Мы едем полем, потом лесом. Потом немецкая деревня с белыми домами, с малолитражками «Трабант» на подъездных дорожках, с подстриженными под овал деревьями, одинаковым белым штакетником в пояс – наших заборов здесь нет, немцы от мира не прячутся. Деревня уходит вниз, открывается широкая лощина, звук вокруг поезда меняется – мы въезжаем на мост. Сквозь перекрестное мелькание железных балок я вижу внизу черное распаханное поле, на нем фигурки в солдатской хэбэшке. Пока, ребята! Скоро вечер, приедет немец и покормит бутербродами с шипучим лимонадом. Не унывайте, пацаны, придет и ваше время.

Дверь откатили до упора. Все, кто сумел втиснуться, стоят в проеме, навалившись на поперечную доску, курят, вертят головами. Я курю, где сидел, роняю пепел на пол – потом выметем, в углу видел веник. Щелчком поверх голов выстреливаю свой окурок в небо. Надо поспать. Я ждал этих минут целых два года – и вот: устал и скучно. Зачифирить бы по-вечернему. Обычный чай в бумажных пачечках при шмоне отобрали, но у нас с Валькой чай в железных банках, сувенирный, с неграми на этикетке. Такой не отбирают, полагая, что если сувенирный, дорогой, то мы его переводить в чифирь не станем. Ну что тут скажешь? Идиоты... Однако дров возле буржуйки нет. Значит, обойдемся. Вообще пора бросать и отвыкать, иначе дома засмеют. Подушка хилая, а я люблю, чтоб голова была повыше. Устраиваюсь на боку, шинелью прикрываю ноги, китель внакидку поверх плеча – авось не помнется, – фуражку сую под подушку. Сапоги я поставил под нары и теперь беспокоюсь: а вдруг какой-нибудь дурак их в шутку ночью выкинет? Ну чем не шутка – дембель без сапог? Армейских шуток я боюсь, они непредсказуемые. Взрывпакет подбросить в полевой сортир, суровой ниткой член к кровати привязать, зубную пасту выдавить в сапог...

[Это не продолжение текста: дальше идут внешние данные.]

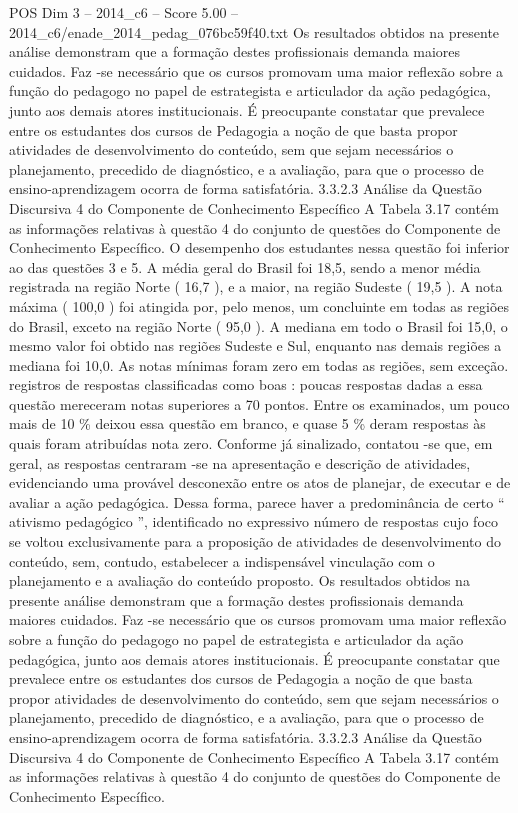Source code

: \begin{textsample}{POS Dim 3 – 2014\_c6 – Score 5.00 – 2014\_c6/enade\_2014\_pedag\_076bc59f40.txt}
Os resultados obtidos na presente análise demonstram que a formação destes profissionais demanda maiores cuidados.
Faz -se necessário que os cursos promovam uma maior reflexão sobre a função do pedagogo no papel de estrategista e articulador da ação pedagógica, junto aos demais atores institucionais.
É preocupante constatar que prevalece entre os estudantes dos cursos de Pedagogia a noção de que basta propor atividades de desenvolvimento do conteúdo, sem que sejam necessários o planejamento, precedido de diagnóstico, e a avaliação, para que o processo de ensino-aprendizagem ocorra de forma satisfatória. 3.3.2.3 Análise da Questão Discursiva 4 do Componente de Conhecimento Específico A Tabela 3.17 contém as informações relativas à questão 4 do conjunto de questões do Componente de Conhecimento Específico.
O desempenho dos estudantes nessa questão foi inferior ao das questões 3 e 5.
A média geral do Brasil foi 18,5, sendo a menor média registrada na região Norte ( 16,7 ), e a maior, na região Sudeste ( 19,5 ).
A nota máxima ( 100,0 ) foi atingida por, pelo menos, um concluinte em todas as regiões do Brasil, exceto na região Norte ( 95,0 ).
A mediana em todo o Brasil foi 15,0, o mesmo valor foi obtido nas regiões Sudeste e Sul, enquanto nas demais regiões a mediana foi 10,0.
As notas mínimas foram zero em todas as regiões, sem exceção. registros de respostas classificadas como boas : poucas respostas dadas a essa questão mereceram notas superiores a 70 pontos.
Entre os examinados, um pouco mais de 10 \% deixou essa questão em branco, e quase 5 \% deram respostas às quais foram atribuídas nota zero.
Conforme já sinalizado, contatou -se que, em geral, as respostas centraram -se na apresentação e descrição de atividades, evidenciando uma provável desconexão entre os atos de planejar, de executar e de avaliar a ação pedagógica.
Dessa forma, parece haver a predominância de certo “ ativismo pedagógico ”, identificado no expressivo número de respostas cujo foco se voltou exclusivamente para a proposição de atividades de desenvolvimento do conteúdo, sem, contudo, estabelecer a indispensável vinculação com o planejamento e a avaliação do conteúdo proposto.
Os resultados obtidos na presente análise demonstram que a formação destes profissionais demanda maiores cuidados.
Faz -se necessário que os cursos promovam uma maior reflexão sobre a função do pedagogo no papel de estrategista e articulador da ação pedagógica, junto aos demais atores institucionais.
É preocupante constatar que prevalece entre os estudantes dos cursos de Pedagogia a noção de que basta propor atividades de desenvolvimento do conteúdo, sem que sejam necessários o planejamento, precedido de diagnóstico, e a avaliação, para que o processo de ensino-aprendizagem ocorra de forma satisfatória. 3.3.2.3 Análise da Questão Discursiva 4 do Componente de Conhecimento Específico A Tabela 3.17 contém as informações relativas à questão 4 do conjunto de questões do Componente de Conhecimento Específico.

\end{textsample}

Вагон качает, надо спать. Не спится.

Когда до дембеля осталось меньше месяца, ко мне пришли. Никто не гоношился, не махал кулаками – передо мной особо не помашешь, пусть даже те четыре старика, что явились вечером в казарму, были равны со мной в правах. Я выгнал лишних из курилки, мы сели там и стали разбираться. Да, парни потеряли всё, когда нас с Валеркой застукали. Однако же и я всё потерял, и на губе отсидел, и под следствием.

К тому же парни знали про Караева, про мой чемодан и общак. Я ничего им не был должен, мог упереться и послать подальше – едва ли четверо на одного полезут, это против дедовских понятий. Беда была в том, что я сам чувствовал себя виноватым перед ними. Будь мы со Спиваком поосторожнее... В конце концов, рванули бы кустами, старлей в окно бы не полез, мы успевали смыться и мешок заныкать – потом пусть сколько хочет гнобит.

– Ладно, – говорю, – что вы конкретно предлагаете?

Оказалось, дембеля пришли не просто так права качать, они уже подсуетились малость.